== What is required ==
Run through the records and show each line that includes the string "null".

Entries taken from a collection
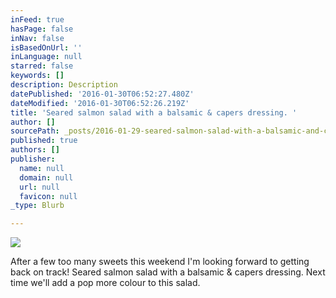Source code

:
 ```yaml
---
inFeed: true
hasPage: false
inNav: false
isBasedOnUrl: ''
inLanguage: null
starred: false
keywords: []
description: Description
datePublished: '2016-01-30T06:52:27.480Z'
dateModified: '2016-01-30T06:52:26.219Z'
title: 'Seared salmon salad with a balsamic & capers dressing. '
author: []
sourcePath: _posts/2016-01-29-seared-salmon-salad-with-a-balsamic-and-capers-dressing.md
published: true
authors: []
publisher:
  name: null
  domain: null
  url: null
  favicon: null
_type: Blurb

---
```

![](https://s3-us-west-2.amazonaws.com/the-grid-img/p/3e8595d819ac624ac90a9d36da80c0fe1505687b.jpg)

After a few too many sweets this weekend I'm looking forward to getting back on track! Seared salmon salad with a balsamic & capers dressing. Next time we'll add a pop more colour to this salad.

== Answer to the problem ==
inLanguage: null
  name: null
  domain: null
  url: null
  favicon: null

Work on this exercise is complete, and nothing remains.